Activity
Wherever the word "behavior" occurs in the listing below, copy that whole line.

Data for the task
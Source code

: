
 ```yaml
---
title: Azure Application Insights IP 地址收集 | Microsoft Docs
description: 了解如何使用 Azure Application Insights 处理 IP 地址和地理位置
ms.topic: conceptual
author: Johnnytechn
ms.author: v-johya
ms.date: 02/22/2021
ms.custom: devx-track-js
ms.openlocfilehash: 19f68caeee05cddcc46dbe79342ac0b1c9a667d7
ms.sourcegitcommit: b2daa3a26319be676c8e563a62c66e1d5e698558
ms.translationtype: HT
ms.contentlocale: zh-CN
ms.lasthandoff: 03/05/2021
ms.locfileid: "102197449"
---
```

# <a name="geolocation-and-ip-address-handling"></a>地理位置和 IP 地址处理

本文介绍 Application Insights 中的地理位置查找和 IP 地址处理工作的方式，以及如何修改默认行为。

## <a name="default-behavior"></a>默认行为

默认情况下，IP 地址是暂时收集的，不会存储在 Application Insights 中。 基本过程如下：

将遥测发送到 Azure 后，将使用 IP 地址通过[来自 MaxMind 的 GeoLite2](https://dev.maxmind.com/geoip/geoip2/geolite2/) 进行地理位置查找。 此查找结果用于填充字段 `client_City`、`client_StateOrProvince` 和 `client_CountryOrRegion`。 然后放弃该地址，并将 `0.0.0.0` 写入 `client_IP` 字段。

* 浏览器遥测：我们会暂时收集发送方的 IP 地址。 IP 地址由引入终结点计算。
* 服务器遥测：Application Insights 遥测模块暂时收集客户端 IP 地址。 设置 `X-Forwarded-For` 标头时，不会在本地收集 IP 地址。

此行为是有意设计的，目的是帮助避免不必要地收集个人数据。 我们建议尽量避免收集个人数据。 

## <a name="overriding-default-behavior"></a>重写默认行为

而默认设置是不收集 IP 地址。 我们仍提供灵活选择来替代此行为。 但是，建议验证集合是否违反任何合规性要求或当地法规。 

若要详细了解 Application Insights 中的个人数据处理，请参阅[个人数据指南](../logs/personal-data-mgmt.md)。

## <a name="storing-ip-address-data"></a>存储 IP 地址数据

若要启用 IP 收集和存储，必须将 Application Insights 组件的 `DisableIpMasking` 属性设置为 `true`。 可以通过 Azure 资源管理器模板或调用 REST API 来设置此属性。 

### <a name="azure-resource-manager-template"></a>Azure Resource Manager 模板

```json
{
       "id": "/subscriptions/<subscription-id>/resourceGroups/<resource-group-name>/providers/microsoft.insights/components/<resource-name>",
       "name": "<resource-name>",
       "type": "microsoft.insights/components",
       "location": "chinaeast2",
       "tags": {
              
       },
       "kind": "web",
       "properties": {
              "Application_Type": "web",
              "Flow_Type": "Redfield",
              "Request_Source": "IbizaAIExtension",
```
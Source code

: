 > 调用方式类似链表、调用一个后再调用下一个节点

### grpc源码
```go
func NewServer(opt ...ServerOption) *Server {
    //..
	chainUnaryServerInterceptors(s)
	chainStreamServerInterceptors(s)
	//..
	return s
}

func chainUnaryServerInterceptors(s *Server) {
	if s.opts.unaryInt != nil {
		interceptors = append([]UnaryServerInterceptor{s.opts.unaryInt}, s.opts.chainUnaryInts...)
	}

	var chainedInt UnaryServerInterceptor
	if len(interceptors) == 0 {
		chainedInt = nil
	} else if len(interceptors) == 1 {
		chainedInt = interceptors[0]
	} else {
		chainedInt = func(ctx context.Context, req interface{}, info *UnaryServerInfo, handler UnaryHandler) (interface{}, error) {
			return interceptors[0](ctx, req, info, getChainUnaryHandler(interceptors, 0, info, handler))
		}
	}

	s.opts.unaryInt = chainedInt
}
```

Answer area
## <a name="default-behavior"></a>默认行为
## <a name="overriding-default-behavior"></a>重写默认行为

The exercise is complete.